(INFORMATION)

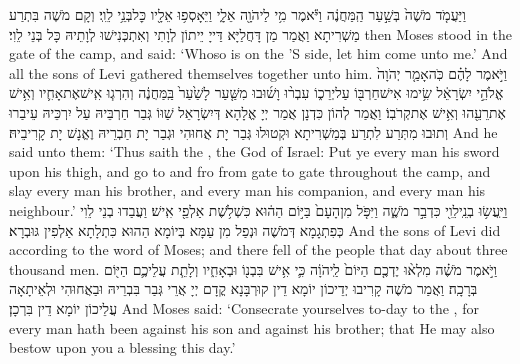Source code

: {וַיַּעֲמֹ֤ד מֹשֶׁה֙ בְּשַׁ֣עַר הַֽמַּחֲנֶ֔ה וַיֹּ֕אמֶר מִ֥י לַיהֹוָ֖ה אֵלָ֑י וַיֵּאָסְפ֥וּ אֵלָ֖יו כׇּל\maqqaf בְּנֵ֥י לֵוִֽי׃}
{וְקָם מֹשֶׁה בִּתְרַע מַשְׁרִיתָא וַאֲמַר מַן דָּחֲלַיָּא דַּייָ יֵיתוֹן לְוָתִי וְאִתְכְּנִישׁוּ לְוָתֵיהּ כָּל בְּנֵי לֵוִי׃}
{then Moses stood in the gate of the camp, and said: ‘Whoso is on the \lord’S side, let him come unto me.’ And all the sons of Levi gathered themselves together unto him.}{}
{וַיֹּ֣אמֶר לָהֶ֗ם כֹּֽה\maqqaf אָמַ֤ר יְהֹוָה֙ אֱלֹהֵ֣י יִשְׂרָאֵ֔ל שִׂ֥ימוּ אִישׁ\maqqaf חַרְבּ֖וֹ עַל\maqqaf יְרֵכ֑וֹ עִבְר֨וּ וָשׁ֜וּבוּ מִשַּׁ֤עַר לָשַׁ֙עַר֙ בַּֽמַּחֲנֶ֔ה וְהִרְג֧וּ אִֽישׁ\maqqaf אֶת\maqqaf אָחִ֛יו וְאִ֥ישׁ אֶת\maqqaf רֵעֵ֖הוּ וְאִ֥ישׁ אֶת\maqqaf קְרֹבֽוֹ׃}
{וַאֲמַר לְהוֹן כִּדְנָן אֲמַר יְיָ אֱלָהָא דְּיִשְׂרָאֵל שַׁוּוֹ גְּבַר חַרְבֵּיהּ עַל יִרְכֵּיהּ עֵיבַרוּ וְתוּבוּ מִתְּרַע לִתְרַע בְּמַשְׁרִיתָא וּקְטוּלוּ גְּבַר יָת אֲחוּהִי וּגְבַר יָת חַבְרֵיהּ וֶאֱנָשׁ יָת קָרִיבֵיהּ׃}
{And he said unto them: ‘Thus saith the \lord, the God of Israel: Put ye every man his sword upon his thigh, and go to and fro from gate to gate throughout the camp, and slay every man his brother, and every man his companion, and every man his neighbour.’}{}
{וַיַּֽעֲשׂ֥וּ בְנֵֽי\maqqaf לֵוִ֖י כִּדְבַ֣ר מֹשֶׁ֑ה וַיִּפֹּ֤ל מִן\maqqaf הָעָם֙ בַּיּ֣וֹם הַה֔וּא כִּשְׁלֹ֥שֶׁת אַלְפֵ֖י אִֽישׁ׃}
{וַעֲבַדוּ בְנֵי לֵוִי כְּפִתְגָמָא דְּמֹשֶׁה וּנְפַל מִן עַמָּא בְּיוֹמָא הַהוּא כִּתְלָתָא אַלְפִין גּוּבְרָא׃}
{And the sons of Levi did according to the word of Moses; and there fell of the people that day about three thousand men.}{}
{וַיֹּ֣אמֶר מֹשֶׁ֗ה מִלְא֨וּ יֶדְכֶ֤ם הַיּוֹם֙ לַֽיהֹוָ֔ה כִּ֛י אִ֥ישׁ בִּבְנ֖וֹ וּבְאָחִ֑יו וְלָתֵ֧ת עֲלֵיכֶ֛ם הַיּ֖וֹם בְּרָכָֽה׃}
{וַאֲמַר מֹשֶׁה קָרִיבוּ יְדֵיכוֹן יוֹמָא דֵין קוּרְבָּנָא קֳדָם יְיָ אֲרֵי גְּבַר בִּבְרֵיהּ וּבַאֲחוּהִי וּלְאֵיתָאָה עֲלֵיכוֹן יוֹמָא דֵין בִּרְכָן׃}
{And Moses said: ‘Consecrate yourselves to-day to the \lord, for every man hath been against his son and against his brother; that He may also bestow upon you a blessing this day.’}{}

(End INFORMATION)

### PROBLEM TO SOLVE
Among the records above, a stretch begins at the line containing "בְנֵי לֵוִי כְּפִתְגָמָא" and ends at the line containing "מֹשֶׁ֗ה מִלְא֨וּ יֶדְכֶ֤ם". Restate that stretch word for word, and nothing else.

### REPLY TO THE TASK
{וַעֲבַדוּ בְנֵי לֵוִי כְּפִתְגָמָא דְּמֹשֶׁה וּנְפַל מִן עַמָּא בְּיוֹמָא הַהוּא כִּתְלָתָא אַלְפִין גּוּבְרָא׃}
{And the sons of Levi did according to the word of Moses; and there fell of the people that day about three thousand men.}{}
{וַיֹּ֣אמֶר מֹשֶׁ֗ה מִלְא֨וּ יֶדְכֶ֤ם הַיּוֹם֙ לַֽיהֹוָ֔ה כִּ֛י אִ֥ישׁ בִּבְנ֖וֹ וּבְאָחִ֑יו וְלָתֵ֧ת עֲלֵיכֶ֛ם הַיּ֖וֹם בְּרָכָֽה׃}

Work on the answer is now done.